Each spring, the creeping phlox curls
around the rock at the base of the mailbox.
Lavender-colored, star-shaped flowers and delicate leaves brighten up
the pale grey stone that has lain bare all winter. The flowers draping around the rock comfort
and please me—and, surprisingly, they remind me being a child opening up an
umbrella at the start of the monsoon season in India.
In India, the monsoons also bring the start of
the school year in June. Back when I was
in elementary school, every year, my parents bought me new rubber sandals
required for my uniform. Some years—to my delight—I also needed a new umbrella
and a new raincoat. Unlike the sandals,
these did not have to match the school uniform.
I remember one umbrella, pale blue like a faded bird’s egg, with a brown
print of leaves and flowers around its edge.
It had a brown plastic handle, and it was full sized, not the small,
kids’ size I had had before. When I
would open the blue umbrella, I would create a temporary haven from the
rain.
Not that the rain bothered me. I loved the monsoons: the relief from the heat
of summer, the inviting puddles in the brilliant green grass, the smell of the
wet earth, and the blanket of grey sky, a charming change from the incessant
sunlight. I also loved the start of
school; I would inhale the new notebooks, savor the sharp edges of the eraser
that had not yet been used, and delight in the novelty of overhead lights in
classrooms on especially dark days. The
monsoons also brought the potential for drama: heavy downpours, potential
flooding, and the need to huddle under umbrellas.

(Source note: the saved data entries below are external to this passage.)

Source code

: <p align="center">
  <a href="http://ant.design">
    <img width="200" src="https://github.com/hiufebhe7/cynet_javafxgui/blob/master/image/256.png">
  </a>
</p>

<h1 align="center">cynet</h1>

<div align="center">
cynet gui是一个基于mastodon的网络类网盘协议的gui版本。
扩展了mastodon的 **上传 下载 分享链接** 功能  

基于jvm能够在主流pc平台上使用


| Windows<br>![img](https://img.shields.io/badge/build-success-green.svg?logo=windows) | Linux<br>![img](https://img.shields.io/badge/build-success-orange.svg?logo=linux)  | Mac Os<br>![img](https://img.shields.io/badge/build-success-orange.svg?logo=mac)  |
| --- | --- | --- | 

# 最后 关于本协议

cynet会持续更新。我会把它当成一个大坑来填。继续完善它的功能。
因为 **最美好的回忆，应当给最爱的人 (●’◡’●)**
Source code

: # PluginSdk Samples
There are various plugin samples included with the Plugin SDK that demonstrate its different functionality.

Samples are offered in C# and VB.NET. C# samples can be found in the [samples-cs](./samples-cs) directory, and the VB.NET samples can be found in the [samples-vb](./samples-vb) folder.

To find relief from my predictable young
life, I imagined those umbrellas were temporary shelters, mobile homes I
carried with me. I would pretend that I
had to remain within the borders of the umbrella, my footsteps not straying
outside. And sometimes, I would set up
the umbrella on the back verandah and pretend I was a vendor squatting on a
sidewalk selling paan, a betel leaf
chew. Even then, I think I knew that the
life of a street vendor was difficult, not glamorous. But I couldn’t resist creating that temporary
shelter, that little home in the circle of the umbrella.
Now, seeing the phlox curl around the
stone by the mailbox, I recall the circle of that temporary childhood home.